**Problem to work on:** In the entries below, count the lines that hold the string "from" and state only that count.

**Supplied data:**
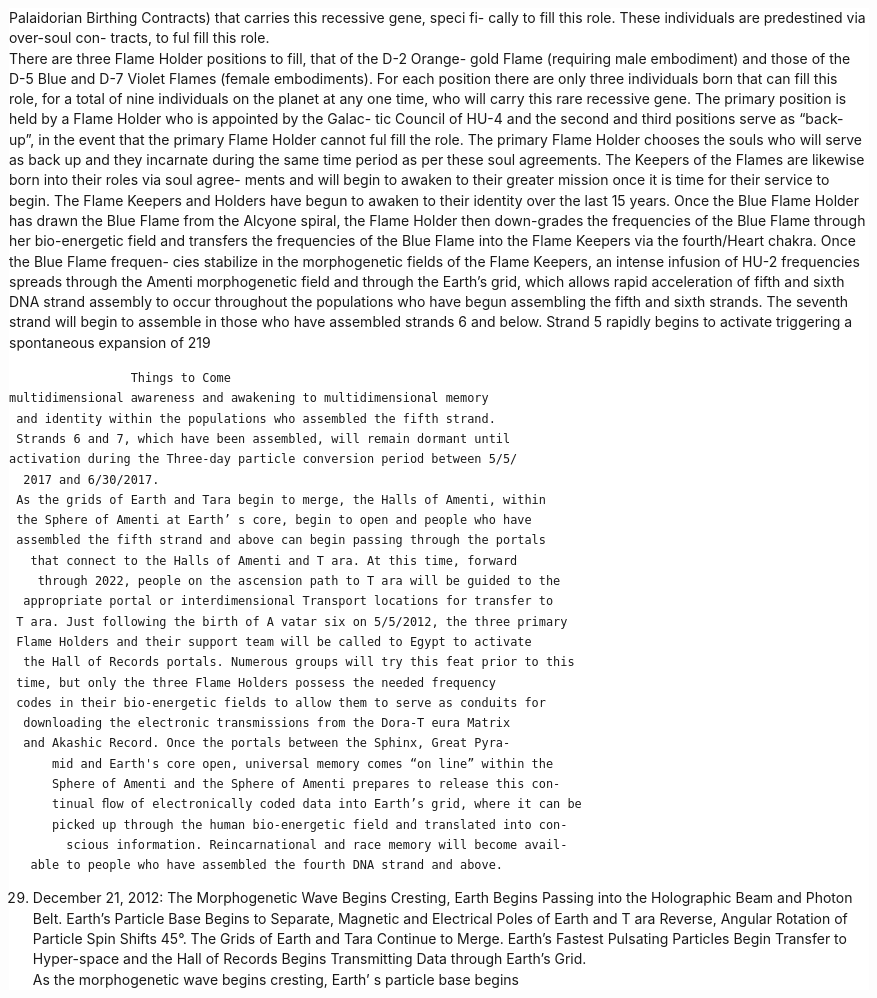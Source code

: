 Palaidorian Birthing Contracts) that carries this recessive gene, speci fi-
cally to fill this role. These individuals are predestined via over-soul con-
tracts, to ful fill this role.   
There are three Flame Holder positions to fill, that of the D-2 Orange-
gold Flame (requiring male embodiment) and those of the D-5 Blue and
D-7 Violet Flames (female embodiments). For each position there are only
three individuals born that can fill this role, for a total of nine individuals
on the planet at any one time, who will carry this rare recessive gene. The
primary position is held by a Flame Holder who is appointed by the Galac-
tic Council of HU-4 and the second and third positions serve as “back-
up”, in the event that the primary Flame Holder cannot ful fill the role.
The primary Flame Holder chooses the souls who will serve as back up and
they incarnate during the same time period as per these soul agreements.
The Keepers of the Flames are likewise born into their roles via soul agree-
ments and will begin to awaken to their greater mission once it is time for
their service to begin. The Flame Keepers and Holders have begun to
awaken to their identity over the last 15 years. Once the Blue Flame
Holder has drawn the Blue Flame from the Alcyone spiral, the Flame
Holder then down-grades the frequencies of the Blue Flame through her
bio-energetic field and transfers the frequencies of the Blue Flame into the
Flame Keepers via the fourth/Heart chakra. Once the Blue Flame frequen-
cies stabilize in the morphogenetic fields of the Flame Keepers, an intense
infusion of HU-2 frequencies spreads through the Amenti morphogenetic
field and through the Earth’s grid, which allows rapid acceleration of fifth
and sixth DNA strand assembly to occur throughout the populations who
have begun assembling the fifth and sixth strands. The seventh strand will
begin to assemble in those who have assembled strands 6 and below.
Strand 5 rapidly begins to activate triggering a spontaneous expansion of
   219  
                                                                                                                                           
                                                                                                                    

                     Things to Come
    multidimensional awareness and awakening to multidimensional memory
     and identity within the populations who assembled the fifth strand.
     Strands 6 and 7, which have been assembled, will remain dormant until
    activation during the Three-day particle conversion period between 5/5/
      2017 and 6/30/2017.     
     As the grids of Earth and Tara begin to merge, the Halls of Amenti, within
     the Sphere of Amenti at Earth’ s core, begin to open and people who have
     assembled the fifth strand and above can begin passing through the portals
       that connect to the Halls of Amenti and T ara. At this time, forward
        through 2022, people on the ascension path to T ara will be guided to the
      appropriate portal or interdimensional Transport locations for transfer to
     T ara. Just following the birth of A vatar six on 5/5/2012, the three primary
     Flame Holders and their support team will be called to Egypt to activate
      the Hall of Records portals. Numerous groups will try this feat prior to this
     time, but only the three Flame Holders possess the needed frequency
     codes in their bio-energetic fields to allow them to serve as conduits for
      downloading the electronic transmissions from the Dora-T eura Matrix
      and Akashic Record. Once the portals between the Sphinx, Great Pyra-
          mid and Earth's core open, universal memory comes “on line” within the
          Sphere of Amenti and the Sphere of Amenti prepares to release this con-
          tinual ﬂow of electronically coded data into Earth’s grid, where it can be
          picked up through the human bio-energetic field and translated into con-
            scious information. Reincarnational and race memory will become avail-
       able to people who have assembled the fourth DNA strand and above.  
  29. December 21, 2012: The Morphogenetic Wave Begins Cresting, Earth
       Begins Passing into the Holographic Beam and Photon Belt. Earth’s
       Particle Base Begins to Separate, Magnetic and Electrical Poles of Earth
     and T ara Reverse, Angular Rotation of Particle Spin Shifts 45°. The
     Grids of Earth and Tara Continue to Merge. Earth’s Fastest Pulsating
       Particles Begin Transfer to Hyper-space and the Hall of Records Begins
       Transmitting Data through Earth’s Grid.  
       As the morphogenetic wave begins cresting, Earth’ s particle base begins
---
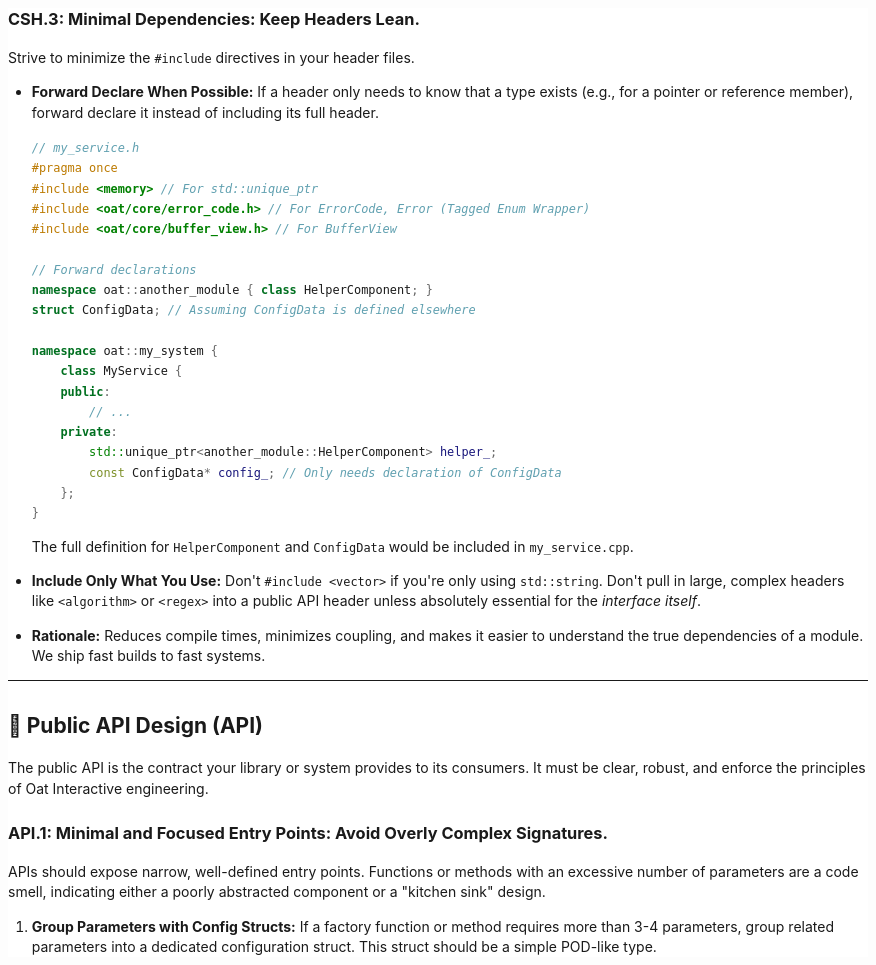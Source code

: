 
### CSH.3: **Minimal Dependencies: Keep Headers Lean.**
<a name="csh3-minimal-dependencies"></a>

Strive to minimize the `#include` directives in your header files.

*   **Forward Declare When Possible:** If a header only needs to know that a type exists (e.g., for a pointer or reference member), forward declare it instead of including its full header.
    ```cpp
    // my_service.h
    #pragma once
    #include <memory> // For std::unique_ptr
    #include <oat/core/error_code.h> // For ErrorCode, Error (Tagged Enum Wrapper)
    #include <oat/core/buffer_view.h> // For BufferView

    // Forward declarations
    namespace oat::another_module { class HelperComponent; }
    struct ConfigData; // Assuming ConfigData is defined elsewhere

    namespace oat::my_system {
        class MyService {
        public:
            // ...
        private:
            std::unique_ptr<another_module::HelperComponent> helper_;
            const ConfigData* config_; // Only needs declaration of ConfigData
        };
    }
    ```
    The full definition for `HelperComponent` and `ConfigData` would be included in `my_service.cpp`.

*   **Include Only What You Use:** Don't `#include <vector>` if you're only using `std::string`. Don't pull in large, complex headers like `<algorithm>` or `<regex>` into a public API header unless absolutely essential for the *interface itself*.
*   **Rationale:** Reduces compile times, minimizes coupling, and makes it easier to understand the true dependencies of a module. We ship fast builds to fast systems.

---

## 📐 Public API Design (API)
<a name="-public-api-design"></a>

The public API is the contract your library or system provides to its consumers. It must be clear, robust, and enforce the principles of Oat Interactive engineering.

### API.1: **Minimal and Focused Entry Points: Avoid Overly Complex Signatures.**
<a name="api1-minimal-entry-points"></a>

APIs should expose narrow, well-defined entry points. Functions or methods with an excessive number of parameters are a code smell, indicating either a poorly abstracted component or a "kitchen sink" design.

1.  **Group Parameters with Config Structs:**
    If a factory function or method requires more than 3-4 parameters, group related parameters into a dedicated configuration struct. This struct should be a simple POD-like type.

**Solved problem:** 2